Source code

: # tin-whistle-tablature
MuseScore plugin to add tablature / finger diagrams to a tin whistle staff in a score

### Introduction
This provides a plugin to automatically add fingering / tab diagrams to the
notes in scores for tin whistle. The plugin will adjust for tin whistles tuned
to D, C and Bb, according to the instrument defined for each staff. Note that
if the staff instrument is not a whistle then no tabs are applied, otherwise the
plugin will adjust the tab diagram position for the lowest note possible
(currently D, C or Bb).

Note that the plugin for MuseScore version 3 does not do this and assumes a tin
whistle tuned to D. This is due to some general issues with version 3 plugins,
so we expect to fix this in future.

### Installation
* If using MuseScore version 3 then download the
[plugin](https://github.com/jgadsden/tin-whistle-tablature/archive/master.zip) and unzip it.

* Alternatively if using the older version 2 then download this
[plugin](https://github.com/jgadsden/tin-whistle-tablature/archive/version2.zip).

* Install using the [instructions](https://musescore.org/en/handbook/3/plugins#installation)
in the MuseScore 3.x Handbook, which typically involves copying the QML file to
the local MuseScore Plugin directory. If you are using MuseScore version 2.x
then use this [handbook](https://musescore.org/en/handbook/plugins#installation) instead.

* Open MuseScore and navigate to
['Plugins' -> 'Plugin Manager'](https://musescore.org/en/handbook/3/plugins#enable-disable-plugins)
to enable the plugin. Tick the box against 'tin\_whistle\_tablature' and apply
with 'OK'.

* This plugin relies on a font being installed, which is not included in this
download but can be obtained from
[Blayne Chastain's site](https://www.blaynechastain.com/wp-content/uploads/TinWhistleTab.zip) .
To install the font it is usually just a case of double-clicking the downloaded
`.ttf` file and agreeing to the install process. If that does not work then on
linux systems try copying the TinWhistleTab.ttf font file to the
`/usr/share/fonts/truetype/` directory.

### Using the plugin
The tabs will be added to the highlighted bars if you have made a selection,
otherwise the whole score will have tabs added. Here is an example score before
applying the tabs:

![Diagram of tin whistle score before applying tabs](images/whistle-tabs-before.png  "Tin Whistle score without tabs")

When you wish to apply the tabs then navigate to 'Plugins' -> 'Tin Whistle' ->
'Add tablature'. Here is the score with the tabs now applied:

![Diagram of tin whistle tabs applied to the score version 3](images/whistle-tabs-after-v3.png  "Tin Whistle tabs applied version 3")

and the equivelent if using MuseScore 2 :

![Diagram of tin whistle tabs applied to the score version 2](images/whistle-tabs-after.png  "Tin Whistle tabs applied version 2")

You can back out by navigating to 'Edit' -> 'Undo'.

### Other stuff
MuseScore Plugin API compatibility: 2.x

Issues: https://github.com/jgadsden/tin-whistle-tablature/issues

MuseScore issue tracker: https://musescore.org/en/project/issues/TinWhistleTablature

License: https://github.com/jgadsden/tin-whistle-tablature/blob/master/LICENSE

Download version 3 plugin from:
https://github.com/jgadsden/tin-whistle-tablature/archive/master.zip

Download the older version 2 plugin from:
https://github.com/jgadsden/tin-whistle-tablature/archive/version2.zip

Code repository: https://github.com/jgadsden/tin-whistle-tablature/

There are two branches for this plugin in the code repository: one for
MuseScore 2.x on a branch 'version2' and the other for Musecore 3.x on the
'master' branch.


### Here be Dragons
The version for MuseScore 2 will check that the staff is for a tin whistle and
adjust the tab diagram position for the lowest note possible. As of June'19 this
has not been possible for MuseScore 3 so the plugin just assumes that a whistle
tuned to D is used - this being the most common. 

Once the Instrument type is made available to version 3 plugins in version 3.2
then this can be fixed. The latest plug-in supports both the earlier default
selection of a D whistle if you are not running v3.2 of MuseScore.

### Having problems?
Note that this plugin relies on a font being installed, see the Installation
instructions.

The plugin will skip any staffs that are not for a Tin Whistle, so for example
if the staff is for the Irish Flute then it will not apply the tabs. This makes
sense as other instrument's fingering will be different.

◇ ◇ ◇ ◇ ◇

## Activity
The answer should be exactly the lines from the one that contains "Issues: https://github.com/jgadsden/tin-whistle-tablature/issues" through the end of the entries, both ends included, and nothing besides.

## Result of the exercise
Issues: https://github.com/jgadsden/tin-whistle-tablature/issues

MuseScore issue tracker: https://musescore.org/en/project/issues/TinWhistleTablature

License: https://github.com/jgadsden/tin-whistle-tablature/blob/master/LICENSE

Download version 3 plugin from:
https://github.com/jgadsden/tin-whistle-tablature/archive/master.zip

Download the older version 2 plugin from:
https://github.com/jgadsden/tin-whistle-tablature/archive/version2.zip

Code repository: https://github.com/jgadsden/tin-whistle-tablature/

There are two branches for this plugin in the code repository: one for
MuseScore 2.x on a branch 'version2' and the other for Musecore 3.x on the
'master' branch.


### Here be Dragons
The version for MuseScore 2 will check that the staff is for a tin whistle and
adjust the tab diagram position for the lowest note possible. As of June'19 this
has not been possible for MuseScore 3 so the plugin just assumes that a whistle
tuned to D is used - this being the most common. 

Once the Instrument type is made available to version 3 plugins in version 3.2
then this can be fixed. The latest plug-in supports both the earlier default
selection of a D whistle if you are not running v3.2 of MuseScore.

### Having problems?
Note that this plugin relies on a font being installed, see the Installation
instructions.

The plugin will skip any staffs that are not for a Tin Whistle, so for example
if the staff is for the Irish Flute then it will not apply the tabs. This makes
sense as other instrument's fingering will be different.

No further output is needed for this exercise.